Price Elasticity (PE) is a concept that describes how products within a given product class behave in relation to demand. Price elasticity of supply measures the relation between a change in supply of a product and the percentage change in overall demand of that same item. It is measured by dividing the rate of change of total demand by the rate of change of total sales. For instance, if the price of an item increases 20%, then consumer demand for that item goes up accordingly...and vice versa. But if the price decreases, then consumer demand goes down and so does the price/sale ratio.

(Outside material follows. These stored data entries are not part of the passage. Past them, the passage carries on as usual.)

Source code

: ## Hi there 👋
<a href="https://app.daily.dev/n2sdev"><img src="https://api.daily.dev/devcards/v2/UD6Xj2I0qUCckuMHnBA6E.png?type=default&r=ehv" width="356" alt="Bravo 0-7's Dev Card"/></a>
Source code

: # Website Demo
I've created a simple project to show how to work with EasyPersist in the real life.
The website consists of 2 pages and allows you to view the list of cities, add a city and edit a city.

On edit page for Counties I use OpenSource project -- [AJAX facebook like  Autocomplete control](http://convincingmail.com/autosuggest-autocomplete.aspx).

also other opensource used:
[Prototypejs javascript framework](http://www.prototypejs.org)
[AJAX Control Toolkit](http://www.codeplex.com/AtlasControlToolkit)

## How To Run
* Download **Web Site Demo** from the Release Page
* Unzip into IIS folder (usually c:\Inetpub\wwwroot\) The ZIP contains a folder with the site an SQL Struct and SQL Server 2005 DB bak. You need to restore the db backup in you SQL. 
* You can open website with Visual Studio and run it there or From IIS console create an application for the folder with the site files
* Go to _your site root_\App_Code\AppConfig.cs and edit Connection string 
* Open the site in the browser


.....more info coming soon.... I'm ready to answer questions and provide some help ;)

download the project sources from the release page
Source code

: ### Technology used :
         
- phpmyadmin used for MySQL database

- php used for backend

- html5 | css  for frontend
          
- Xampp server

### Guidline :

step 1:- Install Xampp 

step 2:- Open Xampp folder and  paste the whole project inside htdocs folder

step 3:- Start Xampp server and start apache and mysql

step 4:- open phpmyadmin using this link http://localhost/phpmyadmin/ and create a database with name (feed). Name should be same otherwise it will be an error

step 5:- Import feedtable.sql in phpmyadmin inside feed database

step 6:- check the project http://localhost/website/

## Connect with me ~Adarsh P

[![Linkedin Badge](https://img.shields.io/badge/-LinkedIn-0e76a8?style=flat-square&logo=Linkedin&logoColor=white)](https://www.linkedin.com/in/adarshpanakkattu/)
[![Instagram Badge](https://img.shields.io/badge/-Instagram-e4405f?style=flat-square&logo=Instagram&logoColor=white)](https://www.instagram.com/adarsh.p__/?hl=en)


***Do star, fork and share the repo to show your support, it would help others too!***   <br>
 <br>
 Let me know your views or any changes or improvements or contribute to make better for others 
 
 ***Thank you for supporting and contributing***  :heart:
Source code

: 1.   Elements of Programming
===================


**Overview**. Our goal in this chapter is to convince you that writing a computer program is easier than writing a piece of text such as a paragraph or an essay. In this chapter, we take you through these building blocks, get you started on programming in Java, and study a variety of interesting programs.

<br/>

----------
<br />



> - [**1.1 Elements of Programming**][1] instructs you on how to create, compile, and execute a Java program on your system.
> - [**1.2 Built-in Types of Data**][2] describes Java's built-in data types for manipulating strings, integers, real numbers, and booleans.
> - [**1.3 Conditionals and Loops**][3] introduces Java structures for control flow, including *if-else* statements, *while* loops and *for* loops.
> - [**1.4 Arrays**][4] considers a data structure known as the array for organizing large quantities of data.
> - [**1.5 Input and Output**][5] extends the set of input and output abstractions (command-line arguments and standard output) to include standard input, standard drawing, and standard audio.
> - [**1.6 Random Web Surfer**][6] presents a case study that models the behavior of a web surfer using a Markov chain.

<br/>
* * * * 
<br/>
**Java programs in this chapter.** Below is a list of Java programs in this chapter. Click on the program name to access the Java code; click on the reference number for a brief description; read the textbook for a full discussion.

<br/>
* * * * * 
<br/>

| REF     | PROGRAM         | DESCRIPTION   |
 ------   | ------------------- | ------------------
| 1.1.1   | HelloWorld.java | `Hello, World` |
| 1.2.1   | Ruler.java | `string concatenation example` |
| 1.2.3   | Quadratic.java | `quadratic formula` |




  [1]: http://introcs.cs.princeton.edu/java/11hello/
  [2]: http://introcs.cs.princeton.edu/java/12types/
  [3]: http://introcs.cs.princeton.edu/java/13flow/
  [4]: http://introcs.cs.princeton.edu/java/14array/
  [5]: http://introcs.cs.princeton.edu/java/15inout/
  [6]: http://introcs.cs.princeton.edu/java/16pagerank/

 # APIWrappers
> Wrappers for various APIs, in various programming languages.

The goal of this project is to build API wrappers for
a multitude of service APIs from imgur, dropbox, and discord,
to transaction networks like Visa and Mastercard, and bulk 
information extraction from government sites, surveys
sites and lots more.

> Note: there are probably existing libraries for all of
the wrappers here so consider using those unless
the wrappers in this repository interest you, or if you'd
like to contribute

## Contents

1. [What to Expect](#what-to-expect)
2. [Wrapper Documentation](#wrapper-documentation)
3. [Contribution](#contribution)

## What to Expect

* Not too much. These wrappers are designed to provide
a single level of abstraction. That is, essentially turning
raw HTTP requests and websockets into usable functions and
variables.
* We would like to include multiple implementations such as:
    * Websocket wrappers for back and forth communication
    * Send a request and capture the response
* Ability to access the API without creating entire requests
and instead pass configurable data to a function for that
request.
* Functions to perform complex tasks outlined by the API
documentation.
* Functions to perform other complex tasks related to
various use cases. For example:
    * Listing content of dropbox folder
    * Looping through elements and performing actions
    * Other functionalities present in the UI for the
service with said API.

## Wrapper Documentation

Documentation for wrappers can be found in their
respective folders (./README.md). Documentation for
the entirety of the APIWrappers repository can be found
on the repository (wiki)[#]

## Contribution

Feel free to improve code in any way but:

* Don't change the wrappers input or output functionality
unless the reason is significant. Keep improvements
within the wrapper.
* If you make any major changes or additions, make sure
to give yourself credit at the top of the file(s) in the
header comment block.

The relationship between demand elasticity and price elasticity (or their zero mean) is called the demand-supply relationship. This is true for most goods and services with some exceptions. In the case of most goods and services, demand and supply always equal. Thus when the prices are set at their theoretical value on the supply side and the quantity demanded on the demand side, then the equilibrium price is a point on the demand curve at which demand and supply reach exactly zero.
The term price elasticity was first used by Henry Fayol in 1947 to define the relationship between the price change of one good and its relative supply in a closed economy. Since then it has been used to describe the relationship between the price change of one commodity in relation to its relative supply in an open economy. Supply elasticity and demand elasticity are closely related but not equal. In other words, supply elasticity is a measure of how flexible the market is for the asset while demand elasticity is the measurement of how flexible the market is for the commodity in question.